Bending Process

BENDING PROCESS

Bending is a manufacturing process that produces a V-shape, U-shape or channel shape along a straight axis in ductile materials, most commonly in sheet metal. The workpiece is stressed beyond its elastic limit to obtain the required shape of bending. During bending, the metal flow is uniform which means that the cross-section of workpiece will remain the same. The portion below the neutral axis is subjected to compression and the portion above the neutral axis is subjected to tension. Hence, bending has to overcome both tensile stresses and compressive stresses. The axis which separates the portions of tension and compression is known as "Neutral axis" or "Neutral layer”.

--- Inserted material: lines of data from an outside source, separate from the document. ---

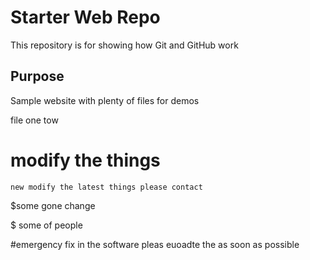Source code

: # Starter Web Repo

This repository is for showing how Git and GitHub work

## Purpose

Sample website with plenty of files for demos

file one tow

# modify the things
	new modify the latest things please contact
	
$some gone change

$ some of people

#emergency fix in the software pleas euoadte the as soon as possible

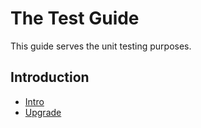 The Test Guide
==============

This guide serves the unit testing purposes.

Introduction
------------

* [Intro](intro.md)
* [Upgrade](intro-upgrade.md)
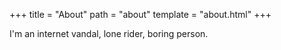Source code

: +++
title = "About"
path = "about"
template = "about.html"
+++

I'm an internet vandal, lone rider, boring person.
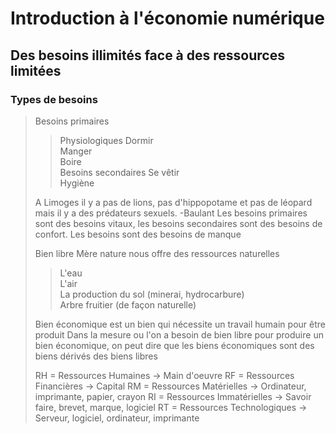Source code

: # Introduction à l'économie numérique

## Des besoins illimités face à des ressources limitées

### Types de besoins

> Besoins primaires
>> Physiologiques
>> Dormir\
>> Manger\
>> Boire\
> Besoins secondaires
>> Se vêtir\
>> Hygiène
>
> A Limoges il y a pas de lions, pas d'hippopotame et pas de léopard mais il y a des prédateurs sexuels. -Baulant
> Les besoins primaires sont des besoins vitaux, les besoins secondaires sont des besoins de confort.
> Les besoins sont des besoins de manque
>
> Bien libre Mère nature nous offre des ressources naturelles
>> L'eau\
>> L'air\
>> La production du sol (minerai, hydrocarbure)\
>> Arbre fruitier (de façon naturelle)
>
> Bien économique est un bien qui nécessite un travail humain pour être produit
> Dans la mesure ou l'on a besoin de bien libre pour produire un bien économique, on peut dire que les biens économiques sont des biens dérivés des biens libres
>
> RH = Ressources Humaines -> Main d'oeuvre
> RF = Ressources Financières -> Capital
> RM = Ressources Matérielles -> Ordinateur, imprimante, papier, crayon
> RI = Ressources Immatérielles -> Savoir faire, brevet, marque, logiciel
> RT = Ressources Technologiques -> Serveur, logiciel, ordinateur, imprimante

Generally, the bending is done perpendicular to the direction of grains in the workpiece. Bend angle is the angle between two extreme positions of bend radius. The corresponding area included between bend angles is known as bend area.

The amount of bending is limited for different materials by the following factors:

1. Properties of material

2. Length of bend

3. Condition of the cut edge at the ends of bend line

4. Direction of orientation of the axis of the bend to the direction in which the material was rolled.

The following points are to be considered during bending:

(i) Material to be bent should be ductile and strong. It should not be hard.

(ii) Bending is smooth if the axis of the bend is perpendicular to the direction of grains.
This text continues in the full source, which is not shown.